### TASK INSTRUCTIONS:
Your copy should match the records below word for word and contain no pictures.
*** Opening of RECORD EXCERPTS ***
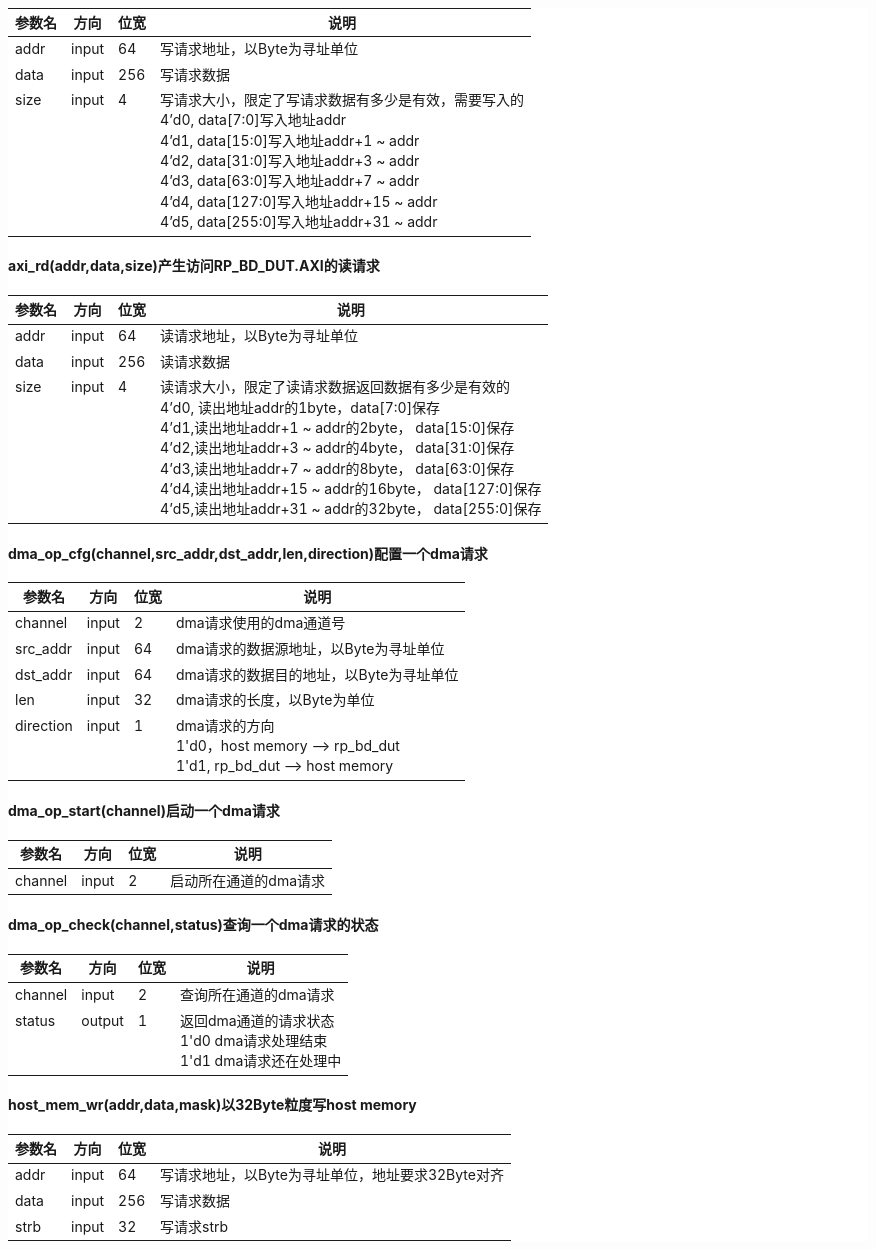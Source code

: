 | 参数名 | 方向 | 位宽 | 说明 |
| ------| ------ | ------ | ------ |
| addr	|input	|64|	写请求地址，以Byte为寻址单位|
| data	|input	|256|	写请求数据|
| size	|input	|4|	写请求大小，限定了写请求数据有多少是有效，需要写入的<br> 4’d0, data[7:0]写入地址addr<br> 4’d1, data[15:0]写入地址addr+1 ~ addr<br> 4’d2, data[31:0]写入地址addr+3 ~ addr<br> 4’d3, data[63:0]写入地址addr+7 ~ addr<br> 4’d4, data[127:0]写入地址addr+15 ~ addr<br> 4’d5, data[255:0]写入地址addr+31 ~ addr|

#### axi_rd(addr,data,size)产生访问RP_BD_DUT.AXI的读请求 ####

| 参数名 | 方向 | 位宽 | 说明 |
| ------| ------ | ------ | ------ |
| addr	|input	|64|	读请求地址，以Byte为寻址单位|
| data	|input	|256|	读请求数据|
| size	|input	|4|	读请求大小，限定了读请求数据返回数据有多少是有效的<br>4’d0, 读出地址addr的1byte，data[7:0]保存<br>4’d1,读出地址addr+1 ~ addr的2byte， data[15:0]保存<br>4’d2,读出地址addr+3 ~ addr的4byte， data[31:0]保存<br>4’d3,读出地址addr+7 ~ addr的8byte， data[63:0]保存<br>4’d4,读出地址addr+15 ~ addr的16byte， data[127:0]保存<br>4’d5,读出地址addr+31 ~ addr的32byte， data[255:0]保存|

#### dma_op_cfg(channel,src_addr,dst_addr,len,direction)配置一个dma请求 ####

| 参数名 | 方向 | 位宽 | 说明 |
| ------| ------ | ------ | ------ |
| channel	|input	|2|		dma请求使用的dma通道号|
| src_addr	|input	|64|	dma请求的数据源地址，以Byte为寻址单位|
| dst_addr	|input	|64|	dma请求的数据目的地址，以Byte为寻址单位|
| len	|input	|32|	dma请求的长度，以Byte为单位|
| direction	|input	|1|	dma请求的方向<br>1'd0，host memory --> rp_bd_dut<br>1'd1, rp_bd_dut --> host memory|

#### dma_op_start(channel)启动一个dma请求 ####
| 参数名 | 方向 | 位宽 | 说明 |
| ------| ------ | ------ | ------ |
| channel	|input	|2|		启动所在通道的dma请求|

#### dma_op_check(channel,status)查询一个dma请求的状态 ####
| 参数名 | 方向 | 位宽 | 说明 |
| ------| ------ | ------ | ------ |
| channel	|input	|2|		查询所在通道的dma请求|
| status	|output	|1|		返回dma通道的请求状态<br>1'd0 dma请求处理结束<br>1'd1 dma请求还在处理中|

#### host_mem_wr(addr,data,mask)以32Byte粒度写host memory ####
| 参数名 | 方向 | 位宽 | 说明 |
| ------| ------ | ------ | ------ |
| addr	|input	|64|		写请求地址，以Byte为寻址单位，地址要求32Byte对齐|
| data	|input	|256|		写请求数据|
| strb	|input	|32|		写请求strb|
*** Close of RECORD EXCERPTS ***
### ANSWER BELOW:
Source code

: | 参数名 | 方向 | 位宽 | 说明 |
| ------| ------ | ------ | ------ |
| addr	|input	|64|	写请求地址，以Byte为寻址单位|
| data	|input	|256|	写请求数据|
| size	|input	|4|	写请求大小，限定了写请求数据有多少是有效，需要写入的<br> 4’d0, data[7:0]写入地址addr<br> 4’d1, data[15:0]写入地址addr+1 ~ addr<br> 4’d2, data[31:0]写入地址addr+3 ~ addr<br> 4’d3, data[63:0]写入地址addr+7 ~ addr<br> 4’d4, data[127:0]写入地址addr+15 ~ addr<br> 4’d5, data[255:0]写入地址addr+31 ~ addr|

#### axi_rd(addr,data,size)产生访问RP_BD_DUT.AXI的读请求 ####

| 参数名 | 方向 | 位宽 | 说明 |
| ------| ------ | ------ | ------ |
| addr	|input	|64|	读请求地址，以Byte为寻址单位|
| data	|input	|256|	读请求数据|
| size	|input	|4|	读请求大小，限定了读请求数据返回数据有多少是有效的<br>4’d0, 读出地址addr的1byte，data[7:0]保存<br>4’d1,读出地址addr+1 ~ addr的2byte， data[15:0]保存<br>4’d2,读出地址addr+3 ~ addr的4byte， data[31:0]保存<br>4’d3,读出地址addr+7 ~ addr的8byte， data[63:0]保存<br>4’d4,读出地址addr+15 ~ addr的16byte， data[127:0]保存<br>4’d5,读出地址addr+31 ~ addr的32byte， data[255:0]保存|

#### dma_op_cfg(channel,src_addr,dst_addr,len,direction)配置一个dma请求 ####

| 参数名 | 方向 | 位宽 | 说明 |
| ------| ------ | ------ | ------ |
| channel	|input	|2|		dma请求使用的dma通道号|
| src_addr	|input	|64|	dma请求的数据源地址，以Byte为寻址单位|
| dst_addr	|input	|64|	dma请求的数据目的地址，以Byte为寻址单位|
| len	|input	|32|	dma请求的长度，以Byte为单位|
| direction	|input	|1|	dma请求的方向<br>1'd0，host memory --> rp_bd_dut<br>1'd1, rp_bd_dut --> host memory|

#### dma_op_start(channel)启动一个dma请求 ####
| 参数名 | 方向 | 位宽 | 说明 |
| ------| ------ | ------ | ------ |
| channel	|input	|2|		启动所在通道的dma请求|

#### dma_op_check(channel,status)查询一个dma请求的状态 ####
| 参数名 | 方向 | 位宽 | 说明 |
| ------| ------ | ------ | ------ |
| channel	|input	|2|		查询所在通道的dma请求|
| status	|output	|1|		返回dma通道的请求状态<br>1'd0 dma请求处理结束<br>1'd1 dma请求还在处理中|

#### host_mem_wr(addr,data,mask)以32Byte粒度写host memory ####
| 参数名 | 方向 | 位宽 | 说明 |
| ------| ------ | ------ | ------ |
| addr	|input	|64|		写请求地址，以Byte为寻址单位，地址要求32Byte对齐|
| data	|input	|256|		写请求数据|
| strb	|input	|32|		写请求strb|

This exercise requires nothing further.